Question 1
The central point of the paper is to explore the hypothesis that mortality rates in European colonial settlements are correlated with the establishment of extractive institutions and therefore, can be used as a predictor of quality in modern institutions.
Question 2
An index of protection against expropriation, measured by the Political Risk Services data, is used in the paper as the primary proxy variable representing the quality of modern institutions. The dataset comprises a 1-10 rating of protection (10 being the most protection) for each country in the period 1985-1995. A dataset of constraints on the executive developed by Ted Gurr, for the year 1990, is included as an alternative proxy.
Two measures of institutional quality in the colonial period (circa 1900) are also provided, including a measure of constraints on the executive and a democracy rating. Finally a value for constraints on the executive for the future of independence from colonialism is used as a final proxy measure of institutional quality.
Question 3
We cannot look at the simple relationship between these variables and today’s development, as this does not take into account the confounding variables that may affect both institutional quality and development separately.

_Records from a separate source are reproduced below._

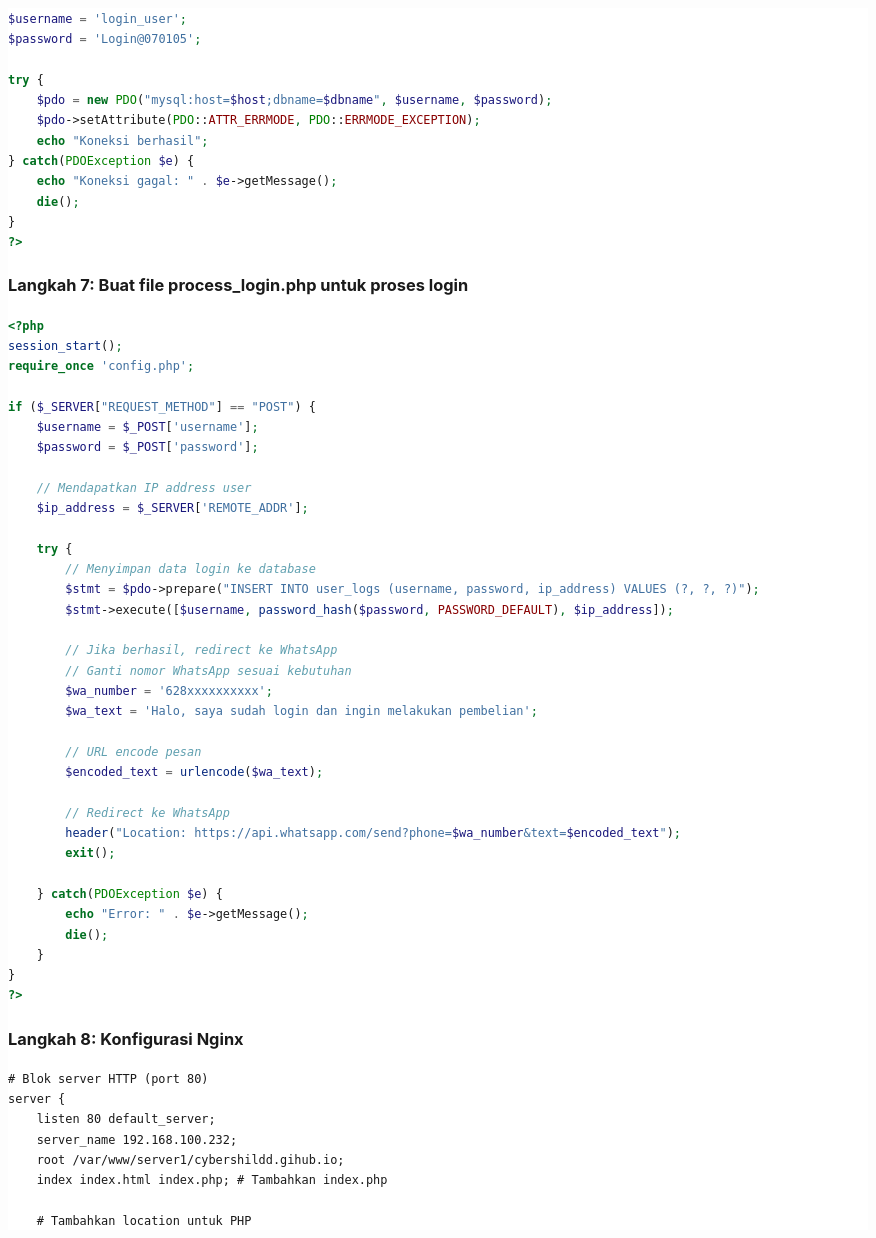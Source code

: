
 ```php
$username = 'login_user';
$password = 'Login@070105';

try {
    $pdo = new PDO("mysql:host=$host;dbname=$dbname", $username, $password);
    $pdo->setAttribute(PDO::ATTR_ERRMODE, PDO::ERRMODE_EXCEPTION);
    echo "Koneksi berhasil";
} catch(PDOException $e) {
    echo "Koneksi gagal: " . $e->getMessage();
    die();
}
?>
```

### Langkah 7: Buat file process_login.php untuk proses login
```php
<?php
session_start();
require_once 'config.php';

if ($_SERVER["REQUEST_METHOD"] == "POST") {
    $username = $_POST['username'];
    $password = $_POST['password'];
    
    // Mendapatkan IP address user
    $ip_address = $_SERVER['REMOTE_ADDR'];
    
    try {
        // Menyimpan data login ke database
        $stmt = $pdo->prepare("INSERT INTO user_logs (username, password, ip_address) VALUES (?, ?, ?)");
        $stmt->execute([$username, password_hash($password, PASSWORD_DEFAULT), $ip_address]);
        
        // Jika berhasil, redirect ke WhatsApp
        // Ganti nomor WhatsApp sesuai kebutuhan
        $wa_number = '628xxxxxxxxxx';
        $wa_text = 'Halo, saya sudah login dan ingin melakukan pembelian';
        
        // URL encode pesan
        $encoded_text = urlencode($wa_text);
        
        // Redirect ke WhatsApp
        header("Location: https://api.whatsapp.com/send?phone=$wa_number&text=$encoded_text");
        exit();
        
    } catch(PDOException $e) {
        echo "Error: " . $e->getMessage();
        die();
    }
}
?>
```
### Langkah 8: Konfigurasi Nginx
```nginx
# Blok server HTTP (port 80)
server {
    listen 80 default_server;
    server_name 192.168.100.232;
    root /var/www/server1/cybershildd.gihub.io;
    index index.html index.php; # Tambahkan index.php

    # Tambahkan location untuk PHP
```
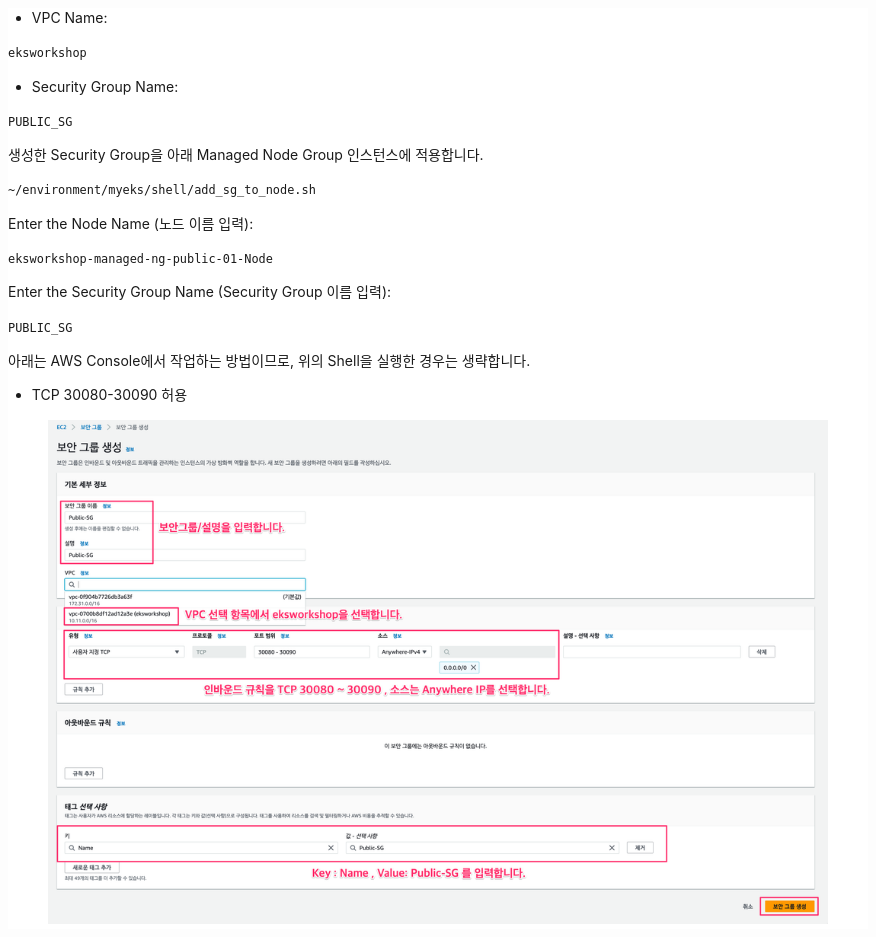 * VPC Name:

```
eksworkshop
```

* Security Group Name:&#x20;

```
PUBLIC_SG
```

생성한 Security Group을 아래 Managed Node Group 인스턴스에 적용합니다.

```
~/environment/myeks/shell/add_sg_to_node.sh
```

Enter the Node Name (노드 이름 입력):

```
eksworkshop-managed-ng-public-01-Node
```

Enter the Security Group Name (Security Group 이름 입력):

```
PUBLIC_SG
```



아래는 AWS Console에서 작업하는 방법이므로, 위의 Shell을 실행한 경우는 생략합니다.

* TCP 30080-30090 허용

<figure><img src="../.gitbook/assets/image (250).png" alt=""><figcaption></figcaption></figure>
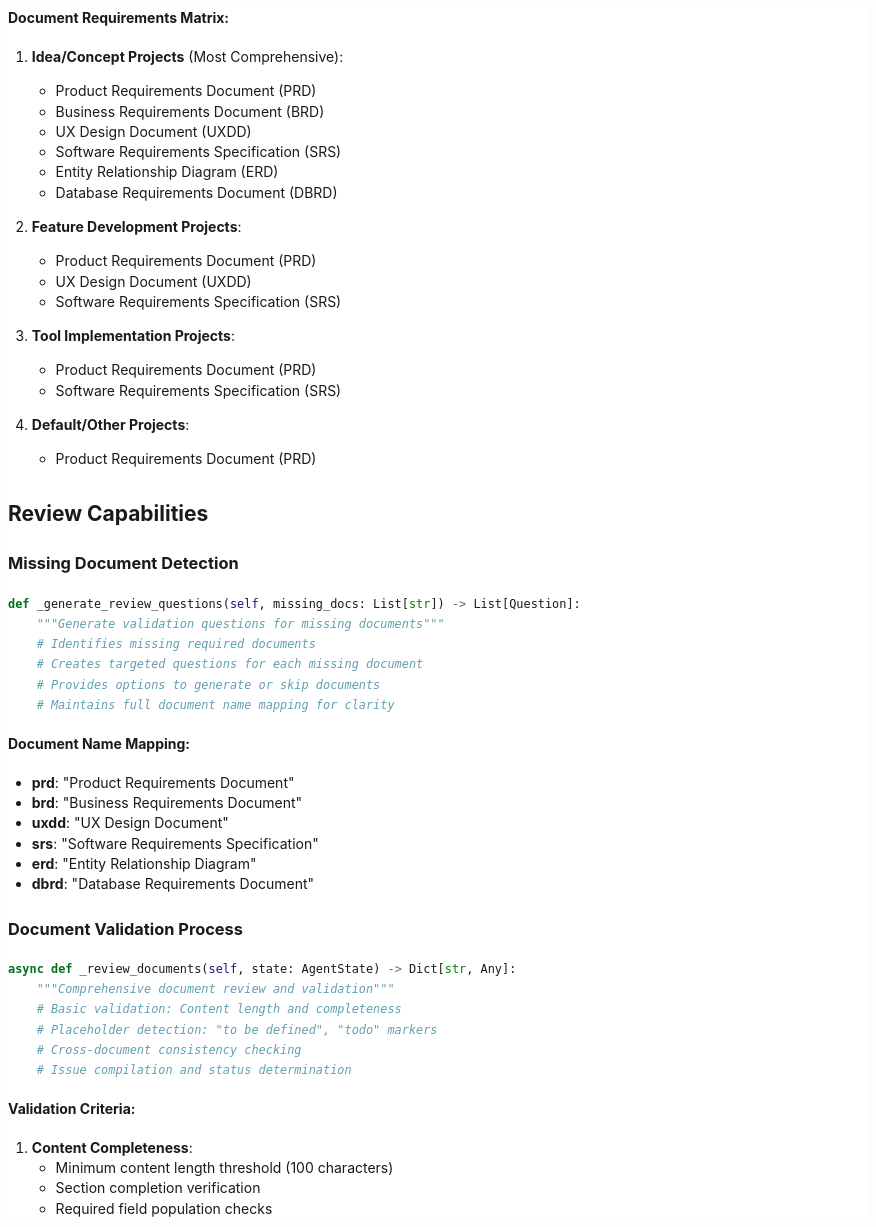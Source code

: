 #### Document Requirements Matrix:
1. **Idea/Concept Projects** (Most Comprehensive):
   - Product Requirements Document (PRD)
   - Business Requirements Document (BRD)
   - UX Design Document (UXDD)
   - Software Requirements Specification (SRS)
   - Entity Relationship Diagram (ERD)
   - Database Requirements Document (DBRD)

2. **Feature Development Projects**:
   - Product Requirements Document (PRD)
   - UX Design Document (UXDD)
   - Software Requirements Specification (SRS)

3. **Tool Implementation Projects**:
   - Product Requirements Document (PRD)
   - Software Requirements Specification (SRS)

4. **Default/Other Projects**:
   - Product Requirements Document (PRD)

## Review Capabilities

### Missing Document Detection
```python
def _generate_review_questions(self, missing_docs: List[str]) -> List[Question]:
    """Generate validation questions for missing documents"""
    # Identifies missing required documents
    # Creates targeted questions for each missing document
    # Provides options to generate or skip documents
    # Maintains full document name mapping for clarity
```

#### Document Name Mapping:
- **prd**: "Product Requirements Document"
- **brd**: "Business Requirements Document"
- **uxdd**: "UX Design Document"
- **srs**: "Software Requirements Specification"
- **erd**: "Entity Relationship Diagram"
- **dbrd**: "Database Requirements Document"

### Document Validation Process
```python
async def _review_documents(self, state: AgentState) -> Dict[str, Any]:
    """Comprehensive document review and validation"""
    # Basic validation: Content length and completeness
    # Placeholder detection: "to be defined", "todo" markers
    # Cross-document consistency checking
    # Issue compilation and status determination
```

#### Validation Criteria:
1. **Content Completeness**:
   - Minimum content length threshold (100 characters)
   - Section completion verification
   - Required field population checks
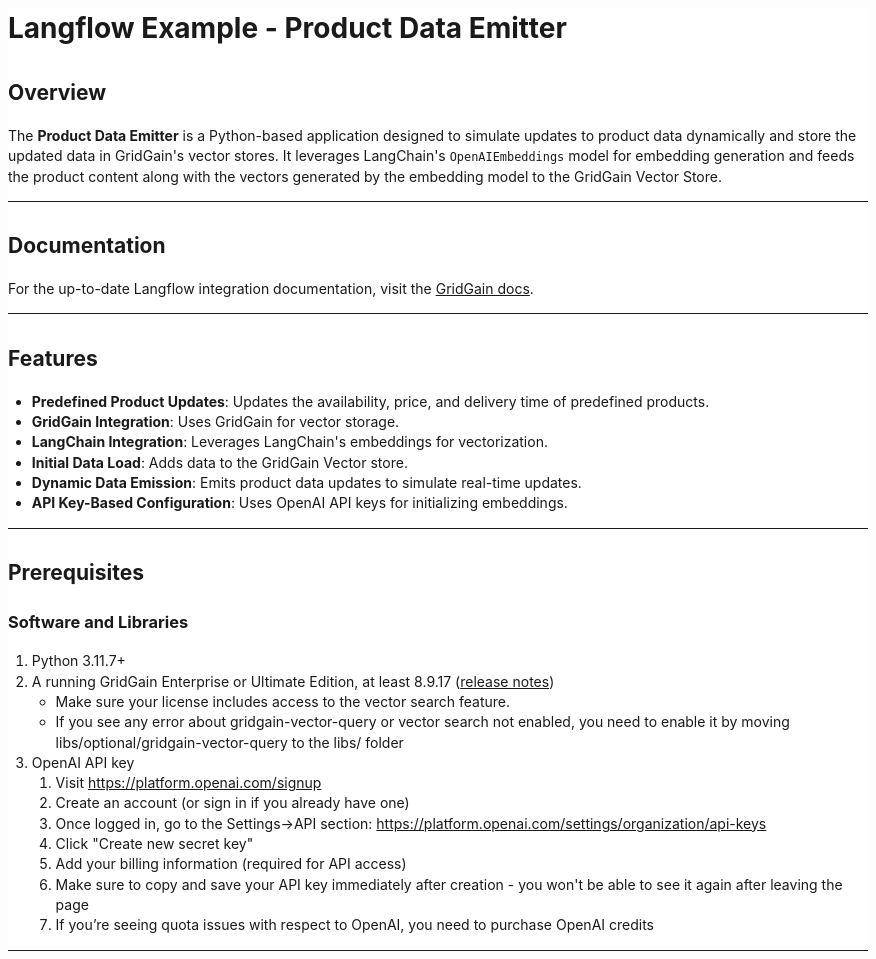 # Langflow Example - Product Data Emitter

## Overview

The **Product Data Emitter** is a Python-based application designed to simulate updates to product data dynamically and store the updated data in GridGain's vector stores. It leverages LangChain's `OpenAIEmbeddings` model for embedding generation and feeds the product content along with the vectors generated by the embedding model to the GridGain Vector Store.

---

## Documentation

For the up-to-date Langflow integration documentation, visit the [GridGain docs](https://gridgain.com/docs/extensions/vector/langflow#using-early-access-version).

---

## Features

- **Predefined Product Updates**: Updates the availability, price, and delivery time of predefined products.
- **GridGain Integration**: Uses GridGain for vector storage.
- **LangChain Integration**: Leverages LangChain's embeddings for vectorization.
- **Initial Data Load**: Adds data to the GridGain Vector store.
- **Dynamic Data Emission**: Emits product data updates to simulate real-time updates.
- **API Key-Based Configuration**: Uses OpenAI API keys for initializing embeddings.

---

## Prerequisites

### Software and Libraries
1. Python 3.11.7+
2. A running GridGain Enterprise or Ultimate Edition, at least 8.9.17 ([release notes](https://www.gridgain.com/docs/latest/release-notes/8.9.17/release-notes_8.9.17))
   - Make sure your license includes access to the vector search feature.
   - If you see any error about gridgain-vector-query or vector search not enabled, you need to enable it by moving libs/optional/gridgain-vector-query to the libs/ folder
3. OpenAI API key
   1. Visit https://platform.openai.com/signup
   2. Create an account (or sign in if you already have one)
   3. Once logged in, go to the Settings->API section: https://platform.openai.com/settings/organization/api-keys
   4. Click "Create new secret key"
   5. Add your billing information (required for API access)
   6. Make sure to copy and save your API key immediately after creation - you won't be able to see it again after leaving the page
   7. If you’re seeing quota issues with respect to OpenAI, you need to purchase OpenAI credits

---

As we have not these potential confounders into account, we cannot therefore assume the relationship is causal.
Question 4
The authors use the mortality rates of early European settlers in each country as an instrumental variable representing for current institutional quality. They argue that there is an independent association between mortality rates and institutional quality which accounts for potential confounders which comprise casaulity between current development and institutional quality.
Question 5
The exclusion restriction allowing the above instrumental variable is that mortality rates of European colonial settlers can have no relationship to GDP today except through the variables’ shared relationship with institutional quality. That is, there can be no confounding variable between the instrument and GDP.
1) Re-run the code from last week. Make sure that you’re comfortable with what is happening in each line.
# Load the libraries
library(ggplot2); library(dplyr)
##
## Attaching package: 'dplyr'
##
## The following objects are masked from 'package:stats':
##
## filter, lag
##
## The following objects are masked from 'package:base':
##
## intersect, setdiff, setequal, union
# Read the data
pwt <- read.csv("/Users/ashleighsalmon/Documents/Homework 5/pwt71_wo_country_names_wo_g_vars.csv")
# Filter out the observations outside the period I'm interested in
pwt.ss <- pwt %>% filter(year<=2010 & year>=1985)
# Generate our data for the regression
pwt.2 <- pwt.ss %>% group_by(isocode) %>% # For each country
summarise(s = mean(ki), # What was the average investment?
y = last(y), # The last GDP per person relative to the US?
n = 100*log(last(POP)/first(POP))/(n() - 1)) %>% # Population growth rate?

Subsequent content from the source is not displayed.